- Acknowledging the changing utility landscape, Pennsylvania regulators have launched a proceeding to consider broad changes to distribution rate structures that might move away from one-size fits all solutions.
- The Pennsylvania Public Utility Commission on Friday issued a proposed policy statement that invites utilities to "explore alternative ratemaking methodologies" in distribution base rate cases.
- State regulators have undertaken a handful of electric policy initiatives so far this year. The PUC launched a study of utility billing practices in January, and in March regulators proposed new rules governing third party electric vehicle charging.
Pretty much everything else in the utility sector is changing — why not rate designs?
On a motion by PUC Vice Chairman Andrew Place, the commission asked utilities to consider a broad range of concepts, including performance-based incentives, various levels of decoupling, and variations of demand-based and time-of-use pricing options, such as critical peak pricing.

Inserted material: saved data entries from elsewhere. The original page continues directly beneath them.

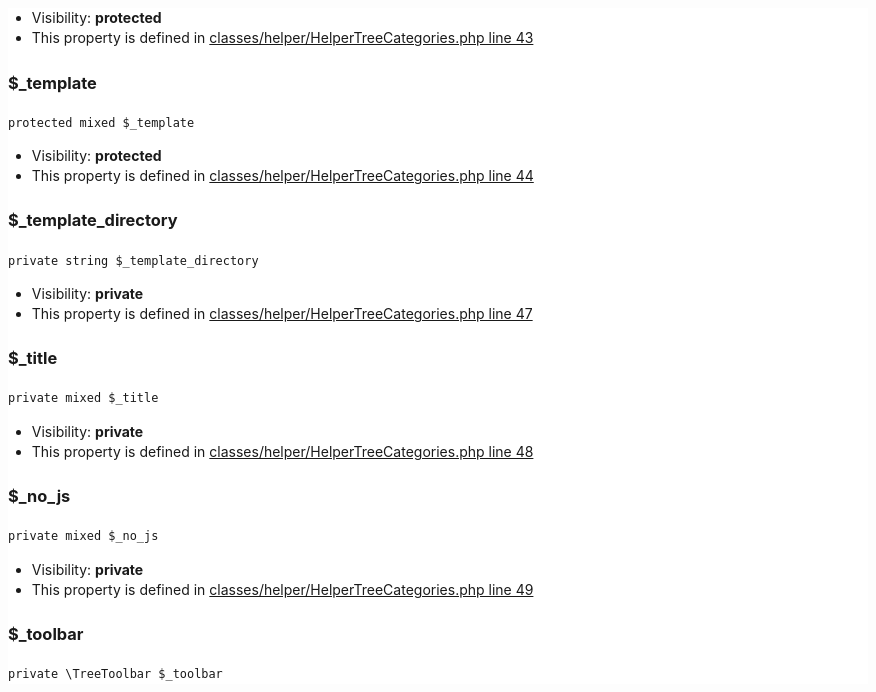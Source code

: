 
* Visibility: **protected**
* This property is defined in [classes/helper/HelperTreeCategories.php line 43](https://github.com/PrestaShop/PrestaShop/blob/1.6.1.1/classes/helper/HelperTreeCategories.php#43)


### $_template

    protected mixed $_template





* Visibility: **protected**
* This property is defined in [classes/helper/HelperTreeCategories.php line 44](https://github.com/PrestaShop/PrestaShop/blob/1.6.1.1/classes/helper/HelperTreeCategories.php#44)


### $_template_directory

    private string $_template_directory





* Visibility: **private**
* This property is defined in [classes/helper/HelperTreeCategories.php line 47](https://github.com/PrestaShop/PrestaShop/blob/1.6.1.1/classes/helper/HelperTreeCategories.php#47)


### $_title

    private mixed $_title





* Visibility: **private**
* This property is defined in [classes/helper/HelperTreeCategories.php line 48](https://github.com/PrestaShop/PrestaShop/blob/1.6.1.1/classes/helper/HelperTreeCategories.php#48)


### $_no_js

    private mixed $_no_js





* Visibility: **private**
* This property is defined in [classes/helper/HelperTreeCategories.php line 49](https://github.com/PrestaShop/PrestaShop/blob/1.6.1.1/classes/helper/HelperTreeCategories.php#49)


### $_toolbar

    private \TreeToolbar $_toolbar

“Given the evolution of energy markets, I believe it is vital to also evolve approaches to rate design that particularly address energy efficiency trends, as well as increasing demand for electric vehicles, distributed energy resources, such as solar and combined heat and power, and microgrids,” Place said in a statement.
The next generation of rate designs should "anticipate and support" utility technological and economic efficiencies, he said, "while minimizing long term rates for customers.”
The commission will hold a 60-day comment period.
Regulators say utilities can look to new technologies in developing new rate structures, such as advanced metering, advanced grid monitoring, energy efficiency, demand response and smart thermostats.
In addition to new rate designs, the commission is looking at several changes representative of the evolving utility sector. New rules governing third party electric vehicle charging are meant to bring certainty and clarity to the new industry.
The PUC's draft policy clarifies that third-party electric vehicle charging is not considered resale/redistribution, and directs electric distribution companies to add EV charging tariff provisions.
PUC Chairman Gladys Brown, in a statement supporting Place's exploratory ratemaking initiative, noted the utility landscape "is evolving rapidly, none more rapidly than the electricity industry." She expressed interest in rates that can help to increase distribution system capacity utilization and insulate customers from rate increases.